> [Data shown]:
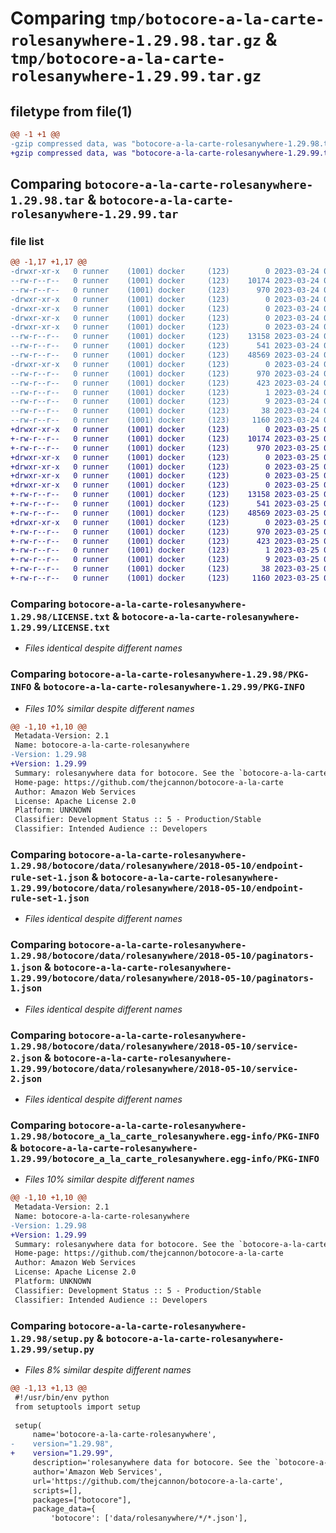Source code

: # Comparing `tmp/botocore-a-la-carte-rolesanywhere-1.29.98.tar.gz` & `tmp/botocore-a-la-carte-rolesanywhere-1.29.99.tar.gz`

## filetype from file(1)

```diff
@@ -1 +1 @@
-gzip compressed data, was "botocore-a-la-carte-rolesanywhere-1.29.98.tar", last modified: Fri Mar 24 01:24:38 2023, max compression
+gzip compressed data, was "botocore-a-la-carte-rolesanywhere-1.29.99.tar", last modified: Sat Mar 25 01:23:06 2023, max compression
```

## Comparing `botocore-a-la-carte-rolesanywhere-1.29.98.tar` & `botocore-a-la-carte-rolesanywhere-1.29.99.tar`

### file list

```diff
@@ -1,17 +1,17 @@
-drwxr-xr-x   0 runner    (1001) docker     (123)        0 2023-03-24 01:24:38.670129 botocore-a-la-carte-rolesanywhere-1.29.98/
--rw-r--r--   0 runner    (1001) docker     (123)    10174 2023-03-24 01:24:38.000000 botocore-a-la-carte-rolesanywhere-1.29.98/LICENSE.txt
--rw-r--r--   0 runner    (1001) docker     (123)      970 2023-03-24 01:24:38.670129 botocore-a-la-carte-rolesanywhere-1.29.98/PKG-INFO
-drwxr-xr-x   0 runner    (1001) docker     (123)        0 2023-03-24 01:24:38.670129 botocore-a-la-carte-rolesanywhere-1.29.98/botocore/
-drwxr-xr-x   0 runner    (1001) docker     (123)        0 2023-03-24 01:24:38.670129 botocore-a-la-carte-rolesanywhere-1.29.98/botocore/data/
-drwxr-xr-x   0 runner    (1001) docker     (123)        0 2023-03-24 01:24:38.670129 botocore-a-la-carte-rolesanywhere-1.29.98/botocore/data/rolesanywhere/
-drwxr-xr-x   0 runner    (1001) docker     (123)        0 2023-03-24 01:24:38.670129 botocore-a-la-carte-rolesanywhere-1.29.98/botocore/data/rolesanywhere/2018-05-10/
--rw-r--r--   0 runner    (1001) docker     (123)    13158 2023-03-24 01:23:57.000000 botocore-a-la-carte-rolesanywhere-1.29.98/botocore/data/rolesanywhere/2018-05-10/endpoint-rule-set-1.json
--rw-r--r--   0 runner    (1001) docker     (123)      541 2023-03-24 01:23:57.000000 botocore-a-la-carte-rolesanywhere-1.29.98/botocore/data/rolesanywhere/2018-05-10/paginators-1.json
--rw-r--r--   0 runner    (1001) docker     (123)    48569 2023-03-24 01:23:57.000000 botocore-a-la-carte-rolesanywhere-1.29.98/botocore/data/rolesanywhere/2018-05-10/service-2.json
-drwxr-xr-x   0 runner    (1001) docker     (123)        0 2023-03-24 01:24:38.670129 botocore-a-la-carte-rolesanywhere-1.29.98/botocore_a_la_carte_rolesanywhere.egg-info/
--rw-r--r--   0 runner    (1001) docker     (123)      970 2023-03-24 01:24:38.000000 botocore-a-la-carte-rolesanywhere-1.29.98/botocore_a_la_carte_rolesanywhere.egg-info/PKG-INFO
--rw-r--r--   0 runner    (1001) docker     (123)      423 2023-03-24 01:24:38.000000 botocore-a-la-carte-rolesanywhere-1.29.98/botocore_a_la_carte_rolesanywhere.egg-info/SOURCES.txt
--rw-r--r--   0 runner    (1001) docker     (123)        1 2023-03-24 01:24:38.000000 botocore-a-la-carte-rolesanywhere-1.29.98/botocore_a_la_carte_rolesanywhere.egg-info/dependency_links.txt
--rw-r--r--   0 runner    (1001) docker     (123)        9 2023-03-24 01:24:38.000000 botocore-a-la-carte-rolesanywhere-1.29.98/botocore_a_la_carte_rolesanywhere.egg-info/top_level.txt
--rw-r--r--   0 runner    (1001) docker     (123)       38 2023-03-24 01:24:38.670129 botocore-a-la-carte-rolesanywhere-1.29.98/setup.cfg
--rw-r--r--   0 runner    (1001) docker     (123)     1160 2023-03-24 01:24:38.000000 botocore-a-la-carte-rolesanywhere-1.29.98/setup.py
+drwxr-xr-x   0 runner    (1001) docker     (123)        0 2023-03-25 01:23:06.336947 botocore-a-la-carte-rolesanywhere-1.29.99/
+-rw-r--r--   0 runner    (1001) docker     (123)    10174 2023-03-25 01:23:06.000000 botocore-a-la-carte-rolesanywhere-1.29.99/LICENSE.txt
+-rw-r--r--   0 runner    (1001) docker     (123)      970 2023-03-25 01:23:06.336947 botocore-a-la-carte-rolesanywhere-1.29.99/PKG-INFO
+drwxr-xr-x   0 runner    (1001) docker     (123)        0 2023-03-25 01:23:06.332947 botocore-a-la-carte-rolesanywhere-1.29.99/botocore/
+drwxr-xr-x   0 runner    (1001) docker     (123)        0 2023-03-25 01:23:06.332947 botocore-a-la-carte-rolesanywhere-1.29.99/botocore/data/
+drwxr-xr-x   0 runner    (1001) docker     (123)        0 2023-03-25 01:23:06.332947 botocore-a-la-carte-rolesanywhere-1.29.99/botocore/data/rolesanywhere/
+drwxr-xr-x   0 runner    (1001) docker     (123)        0 2023-03-25 01:23:06.336947 botocore-a-la-carte-rolesanywhere-1.29.99/botocore/data/rolesanywhere/2018-05-10/
+-rw-r--r--   0 runner    (1001) docker     (123)    13158 2023-03-25 01:22:12.000000 botocore-a-la-carte-rolesanywhere-1.29.99/botocore/data/rolesanywhere/2018-05-10/endpoint-rule-set-1.json
+-rw-r--r--   0 runner    (1001) docker     (123)      541 2023-03-25 01:22:12.000000 botocore-a-la-carte-rolesanywhere-1.29.99/botocore/data/rolesanywhere/2018-05-10/paginators-1.json
+-rw-r--r--   0 runner    (1001) docker     (123)    48569 2023-03-25 01:22:12.000000 botocore-a-la-carte-rolesanywhere-1.29.99/botocore/data/rolesanywhere/2018-05-10/service-2.json
+drwxr-xr-x   0 runner    (1001) docker     (123)        0 2023-03-25 01:23:06.336947 botocore-a-la-carte-rolesanywhere-1.29.99/botocore_a_la_carte_rolesanywhere.egg-info/
+-rw-r--r--   0 runner    (1001) docker     (123)      970 2023-03-25 01:23:06.000000 botocore-a-la-carte-rolesanywhere-1.29.99/botocore_a_la_carte_rolesanywhere.egg-info/PKG-INFO
+-rw-r--r--   0 runner    (1001) docker     (123)      423 2023-03-25 01:23:06.000000 botocore-a-la-carte-rolesanywhere-1.29.99/botocore_a_la_carte_rolesanywhere.egg-info/SOURCES.txt
+-rw-r--r--   0 runner    (1001) docker     (123)        1 2023-03-25 01:23:06.000000 botocore-a-la-carte-rolesanywhere-1.29.99/botocore_a_la_carte_rolesanywhere.egg-info/dependency_links.txt
+-rw-r--r--   0 runner    (1001) docker     (123)        9 2023-03-25 01:23:06.000000 botocore-a-la-carte-rolesanywhere-1.29.99/botocore_a_la_carte_rolesanywhere.egg-info/top_level.txt
+-rw-r--r--   0 runner    (1001) docker     (123)       38 2023-03-25 01:23:06.336947 botocore-a-la-carte-rolesanywhere-1.29.99/setup.cfg
+-rw-r--r--   0 runner    (1001) docker     (123)     1160 2023-03-25 01:23:06.000000 botocore-a-la-carte-rolesanywhere-1.29.99/setup.py
```

### Comparing `botocore-a-la-carte-rolesanywhere-1.29.98/LICENSE.txt` & `botocore-a-la-carte-rolesanywhere-1.29.99/LICENSE.txt`

 * *Files identical despite different names*

### Comparing `botocore-a-la-carte-rolesanywhere-1.29.98/PKG-INFO` & `botocore-a-la-carte-rolesanywhere-1.29.99/PKG-INFO`

 * *Files 10% similar despite different names*

```diff
@@ -1,10 +1,10 @@
 Metadata-Version: 2.1
 Name: botocore-a-la-carte-rolesanywhere
-Version: 1.29.98
+Version: 1.29.99
 Summary: rolesanywhere data for botocore. See the `botocore-a-la-carte` package for more info.
 Home-page: https://github.com/thejcannon/botocore-a-la-carte
 Author: Amazon Web Services
 License: Apache License 2.0
 Platform: UNKNOWN
 Classifier: Development Status :: 5 - Production/Stable
 Classifier: Intended Audience :: Developers
```

### Comparing `botocore-a-la-carte-rolesanywhere-1.29.98/botocore/data/rolesanywhere/2018-05-10/endpoint-rule-set-1.json` & `botocore-a-la-carte-rolesanywhere-1.29.99/botocore/data/rolesanywhere/2018-05-10/endpoint-rule-set-1.json`

 * *Files identical despite different names*

### Comparing `botocore-a-la-carte-rolesanywhere-1.29.98/botocore/data/rolesanywhere/2018-05-10/paginators-1.json` & `botocore-a-la-carte-rolesanywhere-1.29.99/botocore/data/rolesanywhere/2018-05-10/paginators-1.json`

 * *Files identical despite different names*

### Comparing `botocore-a-la-carte-rolesanywhere-1.29.98/botocore/data/rolesanywhere/2018-05-10/service-2.json` & `botocore-a-la-carte-rolesanywhere-1.29.99/botocore/data/rolesanywhere/2018-05-10/service-2.json`

 * *Files identical despite different names*

### Comparing `botocore-a-la-carte-rolesanywhere-1.29.98/botocore_a_la_carte_rolesanywhere.egg-info/PKG-INFO` & `botocore-a-la-carte-rolesanywhere-1.29.99/botocore_a_la_carte_rolesanywhere.egg-info/PKG-INFO`

 * *Files 10% similar despite different names*

```diff
@@ -1,10 +1,10 @@
 Metadata-Version: 2.1
 Name: botocore-a-la-carte-rolesanywhere
-Version: 1.29.98
+Version: 1.29.99
 Summary: rolesanywhere data for botocore. See the `botocore-a-la-carte` package for more info.
 Home-page: https://github.com/thejcannon/botocore-a-la-carte
 Author: Amazon Web Services
 License: Apache License 2.0
 Platform: UNKNOWN
 Classifier: Development Status :: 5 - Production/Stable
 Classifier: Intended Audience :: Developers
```

### Comparing `botocore-a-la-carte-rolesanywhere-1.29.98/setup.py` & `botocore-a-la-carte-rolesanywhere-1.29.99/setup.py`

 * *Files 8% similar despite different names*

```diff
@@ -1,13 +1,13 @@
 #!/usr/bin/env python
 from setuptools import setup
 
 setup(
     name='botocore-a-la-carte-rolesanywhere',
-    version="1.29.98",
+    version="1.29.99",
     description='rolesanywhere data for botocore. See the `botocore-a-la-carte` package for more info.',
     author='Amazon Web Services',
     url='https://github.com/thejcannon/botocore-a-la-carte',
     scripts=[],
     packages=["botocore"],
     package_data={
         'botocore': ['data/rolesanywhere/*/*.json'],
```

> [Task requirements]: Look through the data and show every line containing "modified".

> [Answer section]:
-gzip compressed data, was "botocore-a-la-carte-rolesanywhere-1.29.98.tar", last modified: Fri Mar 24 01:24:38 2023, max compression
+gzip compressed data, was "botocore-a-la-carte-rolesanywhere-1.29.99.tar", last modified: Sat Mar 25 01:23:06 2023, max compression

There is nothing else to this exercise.